An intumescent is a substance that swells as a result of heat exposure, leading to an increase in volume and decrease in density. Intumescence refers to the process of swelling. Intumescent materials are typically used in passive fire protection and require listing, approval, and compliance in their installed configurations in order to comply with the national building codes and laws.
The details for individual building parts are specified in technical standards which are compiled and published by national or international standardization bodies like the British Standards Institute (BSI), the German Institute for Standardization (DIN), the American Society for Testing and Materials (ASTM) or the International Organization for Standardization (ISO).
Intumescent coatings for steel constructions must be approved in standardized fire tests.
These intumescent materials produce a light char which is a poor conductor of heat, thus retarding heat transfer. Typically the light char consists of microporous carbonaceous foam formed by a chemical reaction of three main components: ammonium polyphosphate, pentaerythritol, and melamine. The reaction takes place in a matrix formed by the molten binder which is typically based on vinyl acetate copolymers or styrene acrylates.

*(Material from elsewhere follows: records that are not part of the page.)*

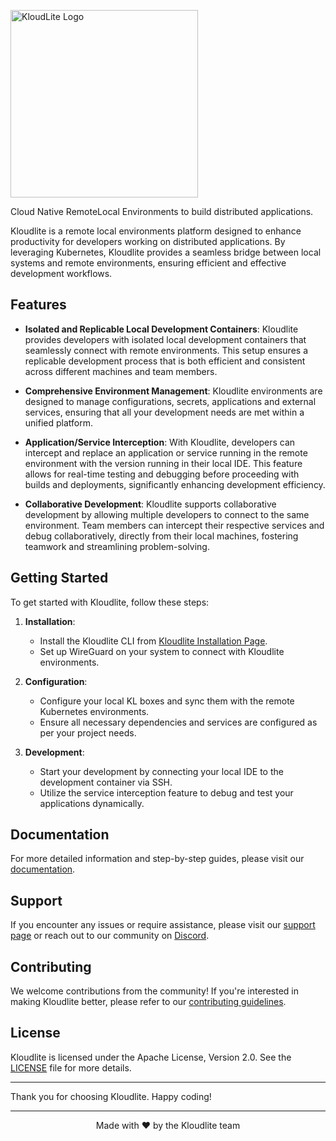 <p>
  <img width=300 src="https://github.com/kloudlite/kloudlite/assets/1580519/27001f02-a87f-46b7-aaaf-3b36bafc73e0" alt="KloudLite Logo">
</p>

<p>
  Cloud Native RemoteLocal Environments to build distributed applications.
</p>

Kloudlite is a remote local environments platform designed to enhance productivity for developers working on distributed applications. By leveraging Kubernetes, Kloudlite provides a seamless bridge between local systems and remote environments, ensuring efficient and effective development workflows.

## Features
- **Isolated and Replicable Local Development Containers**: Kloudlite provides developers with isolated local development containers that seamlessly connect with remote environments. This setup ensures a replicable development process that is both efficient and consistent across different machines and team members.

- **Comprehensive Environment Management**: Kloudlite environments are designed to manage configurations, secrets, applications and external services, ensuring that all your development needs are met within a unified platform.

- **Application/Service Interception**: With Kloudlite, developers can intercept and replace an application or service running in the remote environment with the version running in their local IDE. This feature allows for real-time testing and debugging before proceeding with builds and deployments, significantly enhancing development efficiency.

- **Collaborative Development**: Kloudlite supports collaborative development by allowing multiple developers to connect to the same environment. Team members can intercept their respective services and debug collaboratively, directly from their local machines, fostering teamwork and streamlining problem-solving.

## Getting Started

To get started with Kloudlite, follow these steps:

1. **Installation**:
   - Install the Kloudlite CLI from [Kloudlite Installation Page](https://kloudlite.com/install).
   - Set up WireGuard on your system to connect with Kloudlite environments.

2. **Configuration**:
   - Configure your local KL boxes and sync them with the remote Kubernetes environments.
   - Ensure all necessary dependencies and services are configured as per your project needs.

3. **Development**:
   - Start your development by connecting your local IDE to the development container via SSH.
   - Utilize the service interception feature to debug and test your applications dynamically.

## Documentation

For more detailed information and step-by-step guides, please visit our [documentation](https://kloudlite.com/docs).

## Support

If you encounter any issues or require assistance, please visit our [support page](https://kloudlite.com/support) or reach out to our community on [Discord](https://discord.gg/kloudlite).

## Contributing

We welcome contributions from the community! If you're interested in making Kloudlite better, please refer to our [contributing guidelines](https://kloudlite.com/contribute).

## License

Kloudlite is licensed under the Apache License, Version 2.0. See the [LICENSE](LICENSE.md) file for more details.

---

Thank you for choosing Kloudlite. Happy coding!




---
<p align="center">
  Made with ❤️ by the Kloudlite team
</p>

Ablative coatings contain a significant amount of hydrates. When the hydrates are heated, they decompose, and water vapour is released, which has a cooling effect. Once the water is spent, the insulation characteristics of the char that remains can retard heat transfer through the fire stop assembly.
Soft char products are typically used in thin film intumescent materials for fireproofing protection of structural steel as well as in firestop pillows.
Harder char is produced with sodium silicates and graphite. These products are suitable for use in plastic pipe firestops in which applications it is necessary to exert expansion pressure to fill the gap left in the middle of the fire stop assembly left by the melting plastic pipe.
Intumescent coatings may be designed for protection of metals from fire, such as structural steel. Reviews of the technology are available. They may be based on a number of resin binders including epoxy, and silicone. Melamine-formaldehyde resin systems have been used using layered double-hydroxide modified phosphate esters that improved the intumescent properties.
Some intumescent materials are susceptible to environmental influences such as humidity, which can reduce or negate their ability to function.